**WHAT IS EXPECTED:** When the word "more" appears in a line of the data below, list that line.

**Saved data entries:**
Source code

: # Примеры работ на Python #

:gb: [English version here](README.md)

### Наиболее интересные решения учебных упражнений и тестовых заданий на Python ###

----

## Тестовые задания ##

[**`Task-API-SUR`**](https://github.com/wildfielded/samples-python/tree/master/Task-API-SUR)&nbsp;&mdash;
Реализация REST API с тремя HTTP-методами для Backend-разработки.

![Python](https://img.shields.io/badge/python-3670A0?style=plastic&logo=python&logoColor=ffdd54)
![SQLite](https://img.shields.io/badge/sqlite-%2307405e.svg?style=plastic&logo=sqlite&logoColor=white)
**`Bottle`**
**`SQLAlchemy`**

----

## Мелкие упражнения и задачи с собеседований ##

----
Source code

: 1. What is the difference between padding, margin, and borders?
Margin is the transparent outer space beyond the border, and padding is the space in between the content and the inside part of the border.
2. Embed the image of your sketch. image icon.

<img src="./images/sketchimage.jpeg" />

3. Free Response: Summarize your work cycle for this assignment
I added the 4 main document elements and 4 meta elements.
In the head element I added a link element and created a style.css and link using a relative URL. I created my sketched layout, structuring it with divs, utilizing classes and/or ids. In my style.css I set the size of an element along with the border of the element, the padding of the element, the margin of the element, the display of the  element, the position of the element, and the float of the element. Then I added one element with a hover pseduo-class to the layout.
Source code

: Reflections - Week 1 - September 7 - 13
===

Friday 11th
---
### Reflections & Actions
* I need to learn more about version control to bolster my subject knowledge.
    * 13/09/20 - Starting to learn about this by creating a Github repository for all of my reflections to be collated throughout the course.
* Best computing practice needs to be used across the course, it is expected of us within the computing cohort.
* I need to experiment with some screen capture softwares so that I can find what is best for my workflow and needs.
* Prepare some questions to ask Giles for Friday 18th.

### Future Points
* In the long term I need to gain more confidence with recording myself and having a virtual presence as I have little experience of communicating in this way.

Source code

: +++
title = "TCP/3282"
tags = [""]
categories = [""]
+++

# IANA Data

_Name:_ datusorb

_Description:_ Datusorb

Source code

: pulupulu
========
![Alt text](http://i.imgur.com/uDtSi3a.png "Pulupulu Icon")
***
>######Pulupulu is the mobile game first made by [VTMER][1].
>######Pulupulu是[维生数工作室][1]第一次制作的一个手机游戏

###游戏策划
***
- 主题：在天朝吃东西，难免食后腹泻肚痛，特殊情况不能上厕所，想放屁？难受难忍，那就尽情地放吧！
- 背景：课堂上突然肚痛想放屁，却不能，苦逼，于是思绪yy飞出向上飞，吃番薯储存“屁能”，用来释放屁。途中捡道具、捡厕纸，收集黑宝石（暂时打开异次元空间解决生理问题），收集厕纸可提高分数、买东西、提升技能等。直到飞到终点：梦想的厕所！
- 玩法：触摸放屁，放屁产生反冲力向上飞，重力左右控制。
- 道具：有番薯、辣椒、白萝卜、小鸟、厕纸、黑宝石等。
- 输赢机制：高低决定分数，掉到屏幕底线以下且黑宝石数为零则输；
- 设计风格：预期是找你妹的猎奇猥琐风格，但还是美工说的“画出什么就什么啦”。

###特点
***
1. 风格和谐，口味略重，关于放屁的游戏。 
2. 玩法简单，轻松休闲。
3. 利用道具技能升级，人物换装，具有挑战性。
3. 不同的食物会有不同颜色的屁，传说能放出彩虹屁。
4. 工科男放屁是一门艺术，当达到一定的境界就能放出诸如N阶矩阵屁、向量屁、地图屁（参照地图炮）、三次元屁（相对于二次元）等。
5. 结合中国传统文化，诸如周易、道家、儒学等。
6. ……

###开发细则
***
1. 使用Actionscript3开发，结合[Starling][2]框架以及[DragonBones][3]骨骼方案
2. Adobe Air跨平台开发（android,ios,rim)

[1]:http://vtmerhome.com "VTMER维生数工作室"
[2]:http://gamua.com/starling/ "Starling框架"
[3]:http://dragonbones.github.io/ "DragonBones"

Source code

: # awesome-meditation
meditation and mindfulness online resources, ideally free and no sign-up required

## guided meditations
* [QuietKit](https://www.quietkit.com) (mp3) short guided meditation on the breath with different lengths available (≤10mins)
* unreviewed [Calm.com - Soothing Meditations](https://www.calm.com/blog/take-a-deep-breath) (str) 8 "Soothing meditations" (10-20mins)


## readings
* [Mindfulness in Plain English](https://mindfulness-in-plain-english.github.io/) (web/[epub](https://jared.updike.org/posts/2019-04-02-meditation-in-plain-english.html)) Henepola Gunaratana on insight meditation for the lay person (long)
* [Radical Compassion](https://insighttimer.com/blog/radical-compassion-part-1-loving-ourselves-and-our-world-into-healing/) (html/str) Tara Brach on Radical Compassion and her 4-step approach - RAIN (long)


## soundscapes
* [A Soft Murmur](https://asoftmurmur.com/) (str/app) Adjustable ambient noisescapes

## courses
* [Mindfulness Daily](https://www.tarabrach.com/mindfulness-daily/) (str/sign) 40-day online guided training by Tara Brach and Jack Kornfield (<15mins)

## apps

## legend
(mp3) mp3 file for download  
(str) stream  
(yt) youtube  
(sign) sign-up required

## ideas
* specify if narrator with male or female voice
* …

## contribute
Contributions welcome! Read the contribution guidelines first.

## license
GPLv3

**ANSWER BOX:**
* I need to learn more about version control to bolster my subject knowledge.
* In the long term I need to gain more confidence with recording myself and having a virtual presence as I have little experience of communicating in this way.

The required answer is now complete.